## [DIRECTIONS FOR THIS TASK]
How many lines of the data include the string "request"? State that number alone.

## [DATA EXTRACT]

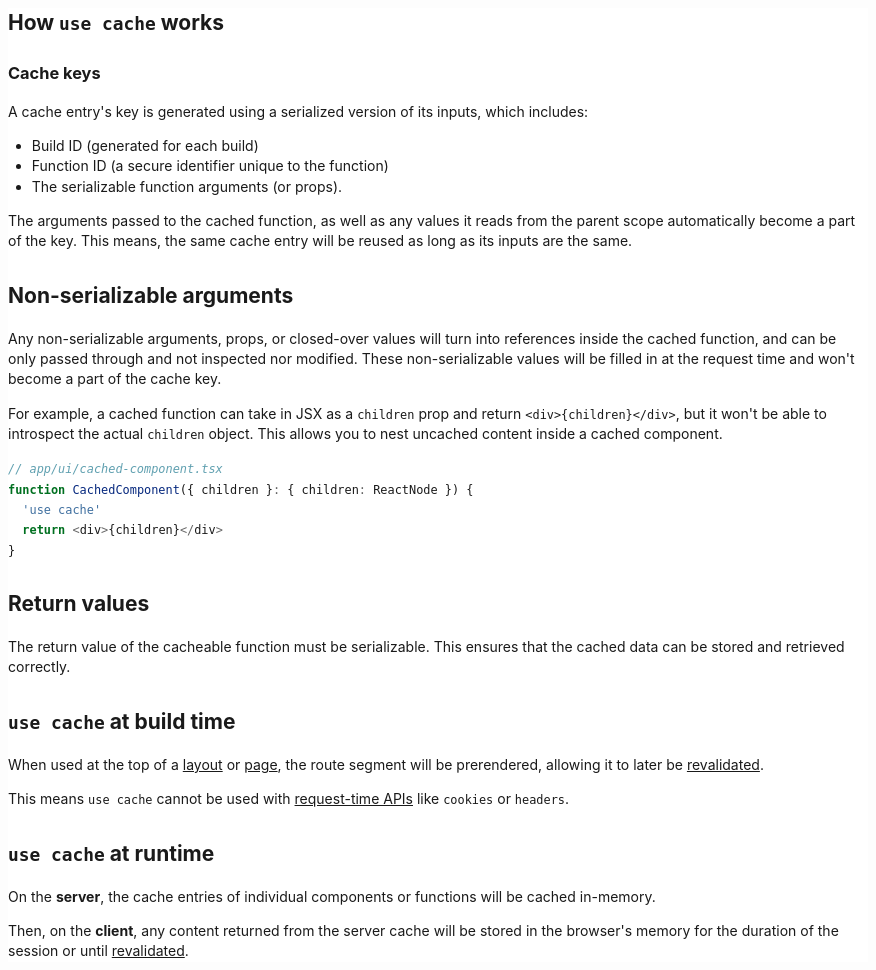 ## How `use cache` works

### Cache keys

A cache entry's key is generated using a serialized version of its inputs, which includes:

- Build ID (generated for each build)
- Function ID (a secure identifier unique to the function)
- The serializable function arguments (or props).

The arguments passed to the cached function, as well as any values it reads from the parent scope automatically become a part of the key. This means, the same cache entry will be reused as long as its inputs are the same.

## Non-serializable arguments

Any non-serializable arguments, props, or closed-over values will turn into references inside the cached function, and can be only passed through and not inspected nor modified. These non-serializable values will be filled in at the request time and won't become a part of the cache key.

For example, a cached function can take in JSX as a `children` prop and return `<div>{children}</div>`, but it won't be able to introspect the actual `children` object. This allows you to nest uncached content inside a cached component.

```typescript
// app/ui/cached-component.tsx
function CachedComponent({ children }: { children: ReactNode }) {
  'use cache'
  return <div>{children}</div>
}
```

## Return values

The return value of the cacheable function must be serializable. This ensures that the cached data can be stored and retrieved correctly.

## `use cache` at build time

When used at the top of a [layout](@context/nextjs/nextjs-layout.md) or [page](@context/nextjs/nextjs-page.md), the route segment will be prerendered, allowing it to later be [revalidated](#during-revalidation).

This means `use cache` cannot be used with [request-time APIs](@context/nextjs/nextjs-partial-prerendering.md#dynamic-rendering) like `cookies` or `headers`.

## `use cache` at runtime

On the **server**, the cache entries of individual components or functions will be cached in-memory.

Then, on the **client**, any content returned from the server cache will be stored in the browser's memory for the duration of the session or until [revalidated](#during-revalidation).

==

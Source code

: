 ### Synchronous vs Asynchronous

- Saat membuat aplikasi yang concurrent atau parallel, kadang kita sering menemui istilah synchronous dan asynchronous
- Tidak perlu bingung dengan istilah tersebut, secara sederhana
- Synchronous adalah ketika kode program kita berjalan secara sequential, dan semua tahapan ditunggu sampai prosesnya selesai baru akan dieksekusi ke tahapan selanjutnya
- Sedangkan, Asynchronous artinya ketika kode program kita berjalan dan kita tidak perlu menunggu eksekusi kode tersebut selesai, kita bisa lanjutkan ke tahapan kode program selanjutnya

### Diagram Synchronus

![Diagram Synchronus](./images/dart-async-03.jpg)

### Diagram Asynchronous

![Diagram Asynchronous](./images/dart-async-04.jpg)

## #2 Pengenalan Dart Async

## [RESPONSE TO THIS EXERCISE]
2